I bought my son a Remington Airmaster .177 last year. I killed a rockchuck that was causing some damage in my back yard. He made a home in some large boulders. One shot with a game point pellet between the eyes and he only went three feet before running out of gas. Shot distance was about 35 feet.

Ten pumps and this little air rifle is pretty deadly.


----------



## Bax* (Dec 14, 2008)

One other thing to consider is weight. I just looked on Cheaperthandirt.com and saw that their Gamo rifles weighed as much as 12 pounds!!! :shock:


----------



## shotgunwill (May 16, 2008)

A lot of them are very heavy, as you have noticed. Another place to look, if I've got you curious is pyramydair.com It's a good site, that has lots of comparisons, suggestions, and reviews. They of course offered no substantial debate on ballistics or actual knock down power. You guys are way better at that.


----------



## Al Hansen (Sep 7, 2007)

Side note: Check your local laws.


----------



## BPturkeys (Sep 13, 2007)

Bax* said:


> I dont have any of these new fancy Gamo rifles that push pellets 1300 fps, so my thoughts may not be applicable to a new rifle that you buy. But I will tell you what I have learned with my rifles.
> 
> I own a Benjamin .22 and a Crossman .177
> They are both fun to shoot, and quiet enough to pop a round off in the neighborhood. BUT my experience has been that the .177 only scared pests off. I shot countless birds as a boy with my .177, and killed every one. But when it came to shooting farm cats at Bateman Dairy, I once chased a cat up a tree and unloaded 10+ pellets in that cat with my .177 and the pellets wouldnt penetrate the fur, then he finally jumped down and ran off.
> ...


+1 on this. 
Also, with the Benjamin and Sheraton (5mm) you can lower the velocity with fewer pumps and still have good killing power...why...the lower velocity means less noise. But when pumped up to top velocity the .22 have darn near the killing power of a .22 rim fire. 
For hunting anything larger than small birds...get the 5mm or .22!


----------



## bwhntr (Sep 12, 2007)

I have killed cats and skunks with my .177 Gamo at 1200 fps...btw, it doesn't weigh anywhere near 12 lbs.


----------



## Lycan (Sep 22, 2008)

Bax* said:


> One side note is that I have even seen .25 caliber airguns out there, dont know how those perform though. (I think those are what guys are claiming to have used on wild pigs).

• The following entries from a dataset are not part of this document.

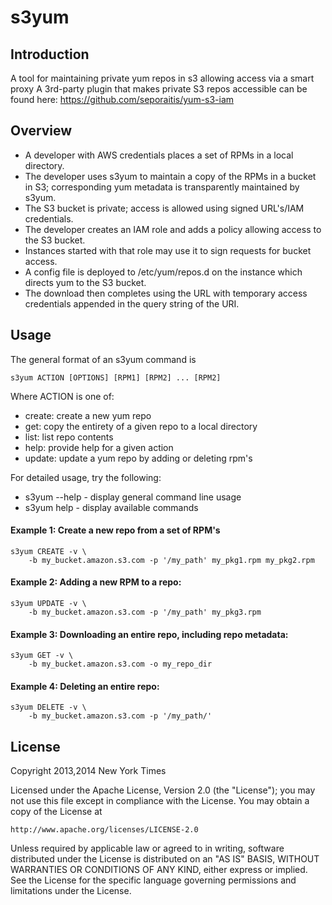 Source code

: # s3yum

## Introduction
A tool for maintaining private yum repos in s3 allowing access via a smart proxy 
A 3rd-party plugin that makes private S3 repos accessible can be found here: https://github.com/seporaitis/yum-s3-iam

## Overview

 * A developer with AWS credentials places a set of RPMs in a local directory.
 * The developer uses s3yum to maintain a copy of the RPMs in a bucket in S3; corresponding yum metadata is transparently maintained by s3yum.
 * The S3 bucket is private; access is allowed using signed URL's/IAM credentials.
 * The developer creates an IAM role and adds a policy allowing access to the S3 bucket.
 * Instances started with that role may use it to sign requests for bucket access.
 * A config file is deployed to /etc/yum/repos.d on the instance which directs yum to the S3 bucket.
 * The download then completes using the URL with temporary access credentials appended in the query string of the URI.

## Usage
The general format of an s3yum command is

    s3yum ACTION [OPTIONS] [RPM1] [RPM2] ... [RPM2]
    
Where ACTION is one of:
 * create: create a new yum repo
 * get: copy the entirety of a given repo to a local directory
 * list: list repo contents
 * help: provide help for a given action
 * update: update a yum repo by adding or deleting rpm's

For detailed usage, try the following:
 * s3yum --help - display general command line usage
 * s3yum help - display available commands

#### Example 1: Create a new repo from a set of RPM's
    s3yum CREATE -v \
        -b my_bucket.amazon.s3.com -p '/my_path' my_pkg1.rpm my_pkg2.rpm

#### Example 2: Adding a new RPM to a repo:
    s3yum UPDATE -v \
        -b my_bucket.amazon.s3.com -p '/my_path' my_pkg3.rpm

#### Example 3: Downloading an entire repo, including repo metadata:
    s3yum GET -v \
        -b my_bucket.amazon.s3.com -o my_repo_dir
 
#### Example 4: Deleting an entire repo:
    s3yum DELETE -v \
        -b my_bucket.amazon.s3.com -p '/my_path/'
 
## License
Copyright 2013,2014 New York Times

Licensed under the Apache License, Version 2.0 (the "License");
you may not use this file except in compliance with the License.
You may obtain a copy of the License at

    http://www.apache.org/licenses/LICENSE-2.0

Unless required by applicable law or agreed to in writing, software
distributed under the License is distributed on an "AS IS" BASIS,
WITHOUT WARRANTIES OR CONDITIONS OF ANY KIND, either express or implied.
See the License for the specific language governing permissions and
limitations under the License.
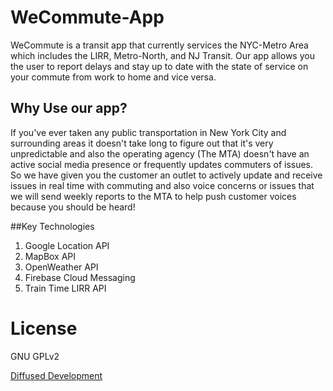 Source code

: # WeCommute-App
WeCommute is a transit app that currently services the NYC-Metro Area which includes the LIRR, Metro-North, and NJ Transit. Our app allows you the user to report delays and stay up to date with the state of service on your commute from work to home and vice versa.

## Why Use our app?
If you've ever taken any public transportation in New York City and surrounding areas it doesn't take long to figure out that it's very unpredictable and also the operating agency (The MTA) doesn't have an active social media presence or frequently updates commuters of issues. So we have given you the customer an outlet to actively update and receive issues in real time with commuting and also voice concerns or issues that we will send  weekly reports to the MTA to help push customer voices because you should be heard!

##Key Technologies
1. Google Location API
2. MapBox API
3. OpenWeather API
4. Firebase Cloud Messaging
5. Train Time LIRR API


# License
GNU GPLv2

[Diffused Development](http://www.diffuseddev.com/)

I've seen .50 caliber airguns out there! :shock: I think they use them on safari.

There are a few .22 caliber guns out there that push the pellets past 1000 fps. I thought I even saw a Gamo that will do 1200 for a .22, not bad. Personally, I have big hands so the .22 calibers are a little easier for me to load. I tried those .177 polymer tipped pellets and they didn't work. I shot some starlings with them and they don't expand or penetrate much. In fact, a lot of them bounced off.


----------



## Bax* (Dec 14, 2008)

shotgunwill said:


> A lot of them are very heavy, as you have noticed. Another place to look, if I've got you curious is pyramydair.com It's a good site, that has lots of comparisons, suggestions, and reviews. They of course offered no substantial debate on ballistics or actual knock down power. You guys are way better at that.


That is a very interesting website. I didnt know they made pellet guns in 9mm, .45, and .50. I thought it was just the .177, 5mm, .22, and .25. Pretty neat website you found


----------



## deadicatedweim (Dec 18, 2007)

I bought a gammo .177 and it was too loud for my neighboorhood and would pass completely through any bird I shot. So I like using my crossman pump the black with silver barrel for birds and a benjamin 5mm for the bigger stuff. I killed 9 skunks at payson lakes one night with the crossman just loading 2bbs at a time but when I replaced it after 5 years the new crossman doesnt patttern well with the 2 or 3 bb special. so I gotta stick with 1bb or pellets.


----------



## bwhntr (Sep 12, 2007)

The Gamo is loud...even the Whisper version.


----------